本書では、東京の魅力を形成する最も特徴的な5つの「創発的」都市パターンとして、横丁、雑居ビル、高架下建築、暗渠ストリート、低層密集地域を考察した。これらのパターンは、市民によってボトムアップに構築され、親密さ、レジリエンス、ダイナミズムを備えた東京の核を形成している。

三田評論ONLINE  執筆ノート

「企業主導アーバニズム」と「創発的アーバニズム」のそれぞれの特性についてはアルマザン氏が作成した比較表がわかりやすいので転載しておく。

東京のパラダイムの比較 前掲書p.215より転載

氏は東京の魅力を形成する最も特徴的な都市パターンとして、
・横丁
・雑居ビル
・高架下建築
・暗渠ストリート
・低層密集地域
の5つを挙げている。これらのパターンはいずれも、細分化された土地や建物に関わる地権者や店子、住人といった多数の関係者(その多くは個人や中小企業)間の相互作用によってボトムアップ的に形成されてきており、親密さ、レジリエンス、ダイナミズムを備えた東京の核を形成しているとする。そして氏は「そうした集団の相互作用が生み出す地域の特質やアイデンティティは自然に発生するもので、企業のブランディング戦略ではけっして生み出すことはできない。」とする。

横丁とは

さて、そのアルマザン氏が「創発的アーバニズム」の5つの類型の筆頭に挙げているのが「横丁」だ。「横丁」とは狭い路地や裏通りに小規模な飲食店がぎっしりと軒を連ねている場所であり、吉祥寺の「ハモニカ横丁」、新宿の「ゴールデン街」「思い出横丁」、渋谷の「のんべい横丁」などが有名である。横丁は終戦直後に各地に自然発生的にできた「闇市」を起源とする。

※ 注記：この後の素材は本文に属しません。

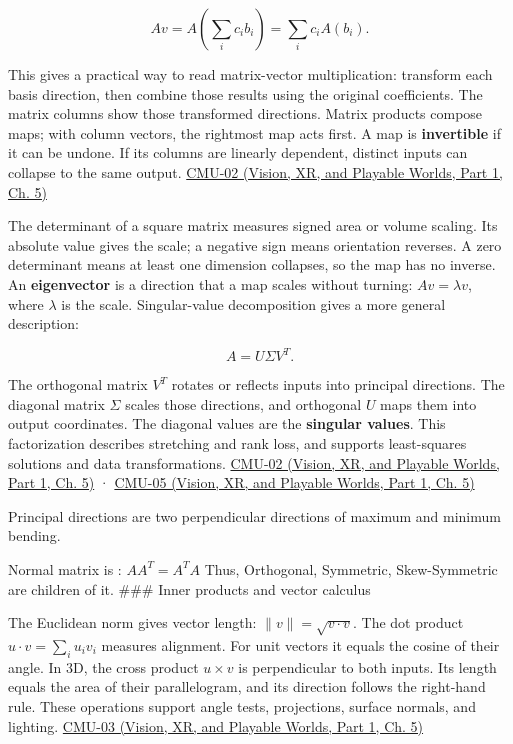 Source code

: \[
Av=A\left(\sum_i c_i b_i\right)=\sum_i c_iA(b_i).
\]

This gives a practical way to read matrix-vector multiplication: transform each basis direction, then combine those results using the original coefficients. The matrix columns show those transformed directions. Matrix products compose maps; with column vectors, the rightmost map acts first. A map is \textbf{invertible} if it can be undone. If its columns are linearly dependent, distinct inputs can collapse to the same output. \href{../07-Vision-XR-and-Playable-Worlds-P01/main.pdf\#nameddest=04-visual-computing-ii-ch036-cmu-02---linear-algebra-preview}{CMU-02 (Vision, XR, and Playable Worlds, Part 1, Ch. 5)}

The determinant of a square matrix measures signed area or volume scaling. Its absolute value gives the scale; a negative sign means orientation reverses. A zero determinant means at least one dimension collapses, so the map has no inverse. An \textbf{eigenvector} is a direction that a map scales without turning: \(Av=\lambda v\), where \(\lambda\) is the scale. Singular-value decomposition gives a more general description:

\[
A=U\Sigma V^T.
\]

The orthogonal matrix \(V^T\) rotates or reflects inputs into principal directions. The diagonal matrix \(\Sigma\) scales those directions, and orthogonal \(U\) maps them into output coordinates. The diagonal values are the \textbf{singular values}. This factorization describes stretching and rank loss, and supports least-squares solutions and data transformations. \href{../07-Vision-XR-and-Playable-Worlds-P01/main.pdf\#nameddest=04-visual-computing-ii-ch036-cmu-02---linear-algebra-preview}{CMU-02 (Vision, XR, and Playable Worlds, Part 1, Ch. 5)} · \href{../07-Vision-XR-and-Playable-Worlds-P01/main.pdf\#nameddest=04-visual-computing-ii-ch036-cmu-05---spatial-transformations}{CMU-05 (Vision, XR, and Playable Worlds, Part 1, Ch. 5)}

Principal directions are two perpendicular directions of maximum and minimum bending.

Normal matrix is : \(AA^T = A^T A\) Thus, Orthogonal, Symmetric, Skew-Symmetric are children of it. \#\#\# Inner products and vector calculus

The Euclidean norm gives vector length: \(\|v\|=\sqrt{v\cdot v}\). The dot product \(u\cdot v=\sum_i u_iv_i\) measures alignment. For unit vectors it equals the cosine of their angle. In 3D, the cross product \(u\times v\) is perpendicular to both inputs. Its length equals the area of their parallelogram, and its direction follows the right-hand rule. These operations support angle tests, projections, surface normals, and lighting. \href{../07-Vision-XR-and-Playable-Worlds-P01/main.pdf\#nameddest=04-visual-computing-ii-ch036-cmu-03---vector-calculus-preview}{CMU-03 (Vision, XR, and Playable Worlds, Part 1, Ch. 5)}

早稲田大学の橋本健二教授によれば、闇市は以下の3つの類型に分類されるそうだ。
・当寺の未位置がそのまま残っているもの…新宿「思い出横丁」、吉祥寺「ハモニカ横丁」など
・戦後の早い時期に移転させられて、変わりの場所が提供されたもの…新宿「ゴールデン街」など
・闇市の場所で建て替えられて飲食店街になったもの…新橋「第一ビル」など

さて、アルマザン氏によれば、横丁の特徴は小規模な飲食店の集合体であるということだ。店舗が小さいということは一人あるいは少人数で店の切り盛りができ、低家賃のため運営がしやすく店ごとの個性も出しやすい。そのため独立を志す若い飲食店経営者が出店しやすく、いわばイノベーションのインキュベーター的な役割を果たしている。そして、そうした小規模な店舗が多数集まることで競争と協調が生まれると同時に多様性が育まれる「創発的なコミュニティ」となり、そこには「集積の経済」が発揮されることになるという。

ネオ横丁

かつては都内に多数散在していた横丁だが、近年は老朽化の進行や再開発の波に追われて徐々にその姿を消しつつある。最近では立石の「呑んべ横丁」が再開発により取り壊されることとなった。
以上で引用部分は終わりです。